··· Available records

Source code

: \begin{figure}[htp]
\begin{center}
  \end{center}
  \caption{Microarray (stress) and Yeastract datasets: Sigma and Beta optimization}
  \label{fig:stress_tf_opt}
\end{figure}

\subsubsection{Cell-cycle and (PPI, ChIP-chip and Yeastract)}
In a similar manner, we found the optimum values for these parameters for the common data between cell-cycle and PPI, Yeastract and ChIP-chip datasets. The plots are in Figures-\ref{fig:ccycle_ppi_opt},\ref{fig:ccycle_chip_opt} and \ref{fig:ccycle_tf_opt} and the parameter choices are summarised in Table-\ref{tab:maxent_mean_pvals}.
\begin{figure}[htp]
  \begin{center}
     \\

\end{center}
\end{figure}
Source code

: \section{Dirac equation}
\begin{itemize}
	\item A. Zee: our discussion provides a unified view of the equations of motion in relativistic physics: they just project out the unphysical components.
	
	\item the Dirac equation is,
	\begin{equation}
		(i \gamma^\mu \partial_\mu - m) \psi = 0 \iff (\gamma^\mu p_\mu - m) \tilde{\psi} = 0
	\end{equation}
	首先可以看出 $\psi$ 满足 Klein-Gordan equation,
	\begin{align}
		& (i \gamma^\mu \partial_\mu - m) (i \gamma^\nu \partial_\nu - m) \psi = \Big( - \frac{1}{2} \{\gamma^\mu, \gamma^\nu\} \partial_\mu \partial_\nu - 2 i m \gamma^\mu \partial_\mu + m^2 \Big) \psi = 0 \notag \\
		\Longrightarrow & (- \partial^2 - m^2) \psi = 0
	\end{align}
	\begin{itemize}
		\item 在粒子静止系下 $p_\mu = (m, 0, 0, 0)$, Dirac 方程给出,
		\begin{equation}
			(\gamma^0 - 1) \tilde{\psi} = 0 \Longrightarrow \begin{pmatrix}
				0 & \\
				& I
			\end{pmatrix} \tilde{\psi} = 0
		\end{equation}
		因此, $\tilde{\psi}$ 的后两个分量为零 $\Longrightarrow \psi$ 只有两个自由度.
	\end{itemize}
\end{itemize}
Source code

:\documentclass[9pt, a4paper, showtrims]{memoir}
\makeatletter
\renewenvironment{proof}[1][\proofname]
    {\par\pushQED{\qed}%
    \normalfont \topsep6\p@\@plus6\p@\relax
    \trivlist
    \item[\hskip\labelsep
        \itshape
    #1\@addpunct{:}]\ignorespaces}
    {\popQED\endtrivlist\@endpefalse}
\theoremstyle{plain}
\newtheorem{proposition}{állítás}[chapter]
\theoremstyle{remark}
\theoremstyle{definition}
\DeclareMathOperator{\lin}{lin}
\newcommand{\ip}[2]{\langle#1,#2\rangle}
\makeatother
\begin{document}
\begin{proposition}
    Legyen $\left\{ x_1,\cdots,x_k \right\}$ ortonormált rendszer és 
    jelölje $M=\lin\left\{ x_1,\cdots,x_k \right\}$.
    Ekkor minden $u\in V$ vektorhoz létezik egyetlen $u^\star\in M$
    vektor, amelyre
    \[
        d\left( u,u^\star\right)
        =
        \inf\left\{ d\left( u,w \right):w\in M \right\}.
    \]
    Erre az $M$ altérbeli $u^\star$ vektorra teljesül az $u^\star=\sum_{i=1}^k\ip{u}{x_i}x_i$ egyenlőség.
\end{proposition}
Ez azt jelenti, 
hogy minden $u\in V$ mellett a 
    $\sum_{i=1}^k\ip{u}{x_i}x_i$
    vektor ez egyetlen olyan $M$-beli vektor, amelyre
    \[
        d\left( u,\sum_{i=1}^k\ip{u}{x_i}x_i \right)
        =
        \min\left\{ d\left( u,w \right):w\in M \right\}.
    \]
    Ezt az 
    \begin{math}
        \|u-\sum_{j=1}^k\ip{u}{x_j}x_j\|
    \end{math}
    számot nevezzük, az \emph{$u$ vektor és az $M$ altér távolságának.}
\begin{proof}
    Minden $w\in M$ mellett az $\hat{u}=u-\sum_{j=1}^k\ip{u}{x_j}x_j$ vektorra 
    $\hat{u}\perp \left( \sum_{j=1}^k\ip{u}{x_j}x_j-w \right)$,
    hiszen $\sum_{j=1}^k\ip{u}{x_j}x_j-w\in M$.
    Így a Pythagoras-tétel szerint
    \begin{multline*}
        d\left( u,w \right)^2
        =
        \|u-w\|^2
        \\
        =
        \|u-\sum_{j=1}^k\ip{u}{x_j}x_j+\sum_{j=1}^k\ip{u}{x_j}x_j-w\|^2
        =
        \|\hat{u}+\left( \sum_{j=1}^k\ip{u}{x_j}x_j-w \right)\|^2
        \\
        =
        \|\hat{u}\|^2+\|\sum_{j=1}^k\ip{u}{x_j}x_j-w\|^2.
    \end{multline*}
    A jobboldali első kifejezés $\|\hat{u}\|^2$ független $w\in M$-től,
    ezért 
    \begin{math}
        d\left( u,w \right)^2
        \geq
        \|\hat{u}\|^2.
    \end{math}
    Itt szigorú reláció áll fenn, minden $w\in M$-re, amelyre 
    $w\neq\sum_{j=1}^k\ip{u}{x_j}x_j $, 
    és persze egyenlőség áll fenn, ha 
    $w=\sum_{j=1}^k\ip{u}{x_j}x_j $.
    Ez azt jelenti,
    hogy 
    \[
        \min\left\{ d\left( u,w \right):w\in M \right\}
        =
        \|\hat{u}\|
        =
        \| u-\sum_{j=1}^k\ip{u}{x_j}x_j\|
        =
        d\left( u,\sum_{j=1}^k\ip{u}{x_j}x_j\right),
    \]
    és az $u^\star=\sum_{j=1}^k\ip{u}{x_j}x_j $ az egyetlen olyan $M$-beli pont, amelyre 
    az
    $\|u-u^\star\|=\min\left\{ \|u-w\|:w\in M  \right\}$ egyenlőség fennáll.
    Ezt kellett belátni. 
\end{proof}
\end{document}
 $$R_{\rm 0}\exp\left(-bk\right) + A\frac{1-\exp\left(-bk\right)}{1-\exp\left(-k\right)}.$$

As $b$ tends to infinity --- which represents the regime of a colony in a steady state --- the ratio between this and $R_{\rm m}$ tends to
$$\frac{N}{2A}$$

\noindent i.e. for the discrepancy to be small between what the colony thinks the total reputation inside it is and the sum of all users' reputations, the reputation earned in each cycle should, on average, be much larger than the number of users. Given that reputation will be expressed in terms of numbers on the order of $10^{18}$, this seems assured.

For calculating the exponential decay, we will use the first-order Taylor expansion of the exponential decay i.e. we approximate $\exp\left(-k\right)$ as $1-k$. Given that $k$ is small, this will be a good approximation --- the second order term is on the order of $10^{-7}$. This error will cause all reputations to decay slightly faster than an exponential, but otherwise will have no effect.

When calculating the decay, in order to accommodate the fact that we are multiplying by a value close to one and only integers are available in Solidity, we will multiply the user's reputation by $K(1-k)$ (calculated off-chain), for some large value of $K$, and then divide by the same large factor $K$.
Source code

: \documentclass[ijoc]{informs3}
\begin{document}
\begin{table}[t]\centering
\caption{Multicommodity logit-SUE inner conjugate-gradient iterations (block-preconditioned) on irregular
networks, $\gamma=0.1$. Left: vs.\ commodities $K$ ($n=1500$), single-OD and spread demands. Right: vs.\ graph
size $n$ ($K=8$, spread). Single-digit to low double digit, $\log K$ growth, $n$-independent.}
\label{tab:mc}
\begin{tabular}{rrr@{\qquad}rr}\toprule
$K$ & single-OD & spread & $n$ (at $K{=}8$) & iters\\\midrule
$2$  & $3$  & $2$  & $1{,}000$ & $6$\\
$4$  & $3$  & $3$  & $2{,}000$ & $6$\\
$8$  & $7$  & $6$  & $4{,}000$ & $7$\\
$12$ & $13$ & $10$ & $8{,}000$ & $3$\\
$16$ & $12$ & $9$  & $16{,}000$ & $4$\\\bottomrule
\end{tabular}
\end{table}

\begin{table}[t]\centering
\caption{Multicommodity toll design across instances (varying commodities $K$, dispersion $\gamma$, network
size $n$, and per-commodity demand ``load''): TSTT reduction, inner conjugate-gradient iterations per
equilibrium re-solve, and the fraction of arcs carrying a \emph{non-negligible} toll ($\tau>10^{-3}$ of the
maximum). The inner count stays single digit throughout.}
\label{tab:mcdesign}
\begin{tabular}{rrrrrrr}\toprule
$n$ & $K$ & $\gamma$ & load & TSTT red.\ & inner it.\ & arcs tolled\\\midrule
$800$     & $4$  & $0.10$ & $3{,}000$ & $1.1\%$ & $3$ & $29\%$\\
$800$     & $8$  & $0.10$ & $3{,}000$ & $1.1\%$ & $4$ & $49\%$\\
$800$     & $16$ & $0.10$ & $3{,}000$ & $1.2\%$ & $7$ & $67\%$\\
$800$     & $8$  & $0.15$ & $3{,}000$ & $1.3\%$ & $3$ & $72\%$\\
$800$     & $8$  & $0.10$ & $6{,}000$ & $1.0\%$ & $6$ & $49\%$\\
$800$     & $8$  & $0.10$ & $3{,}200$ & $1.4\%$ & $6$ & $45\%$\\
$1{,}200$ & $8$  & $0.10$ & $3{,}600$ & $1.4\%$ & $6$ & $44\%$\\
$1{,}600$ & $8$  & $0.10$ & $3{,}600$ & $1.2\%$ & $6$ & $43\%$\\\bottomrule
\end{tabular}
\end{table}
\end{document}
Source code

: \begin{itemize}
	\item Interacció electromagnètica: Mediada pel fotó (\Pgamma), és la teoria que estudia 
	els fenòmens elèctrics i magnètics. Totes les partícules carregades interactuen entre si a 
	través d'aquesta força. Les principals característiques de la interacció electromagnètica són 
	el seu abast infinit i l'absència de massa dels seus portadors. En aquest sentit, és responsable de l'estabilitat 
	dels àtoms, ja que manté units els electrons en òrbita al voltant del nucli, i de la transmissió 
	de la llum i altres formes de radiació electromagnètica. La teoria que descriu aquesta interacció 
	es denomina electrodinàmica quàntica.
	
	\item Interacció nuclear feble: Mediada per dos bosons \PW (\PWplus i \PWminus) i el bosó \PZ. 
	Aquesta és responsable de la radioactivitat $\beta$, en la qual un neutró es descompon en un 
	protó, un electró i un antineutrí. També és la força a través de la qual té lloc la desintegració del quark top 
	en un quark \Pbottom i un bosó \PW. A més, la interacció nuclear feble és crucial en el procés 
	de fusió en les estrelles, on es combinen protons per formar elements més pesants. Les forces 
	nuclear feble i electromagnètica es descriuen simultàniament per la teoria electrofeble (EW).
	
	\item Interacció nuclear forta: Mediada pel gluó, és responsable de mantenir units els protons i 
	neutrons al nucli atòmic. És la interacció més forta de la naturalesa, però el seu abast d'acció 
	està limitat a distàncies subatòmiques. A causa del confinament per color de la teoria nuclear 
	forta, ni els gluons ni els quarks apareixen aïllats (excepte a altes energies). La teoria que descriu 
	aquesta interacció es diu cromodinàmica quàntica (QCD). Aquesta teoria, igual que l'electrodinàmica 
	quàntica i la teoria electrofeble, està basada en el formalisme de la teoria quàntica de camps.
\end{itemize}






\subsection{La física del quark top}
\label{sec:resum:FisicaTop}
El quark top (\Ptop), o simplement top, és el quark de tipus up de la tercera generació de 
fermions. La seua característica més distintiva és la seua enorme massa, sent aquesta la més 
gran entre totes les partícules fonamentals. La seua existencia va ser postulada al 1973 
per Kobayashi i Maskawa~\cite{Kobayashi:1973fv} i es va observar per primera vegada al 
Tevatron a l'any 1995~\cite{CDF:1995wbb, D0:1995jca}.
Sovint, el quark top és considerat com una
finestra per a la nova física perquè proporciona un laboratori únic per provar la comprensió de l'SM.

······

■ Your goal: Go through the lines above and copy any that contain "massa".

■ Reply to the exercise:
	el seu abast infinit i l'absència de massa dels seus portadors. En aquest sentit, és responsable de l'estabilitat 
fermions. La seua característica més distintiva és la seua enorme massa, sent aquesta la més 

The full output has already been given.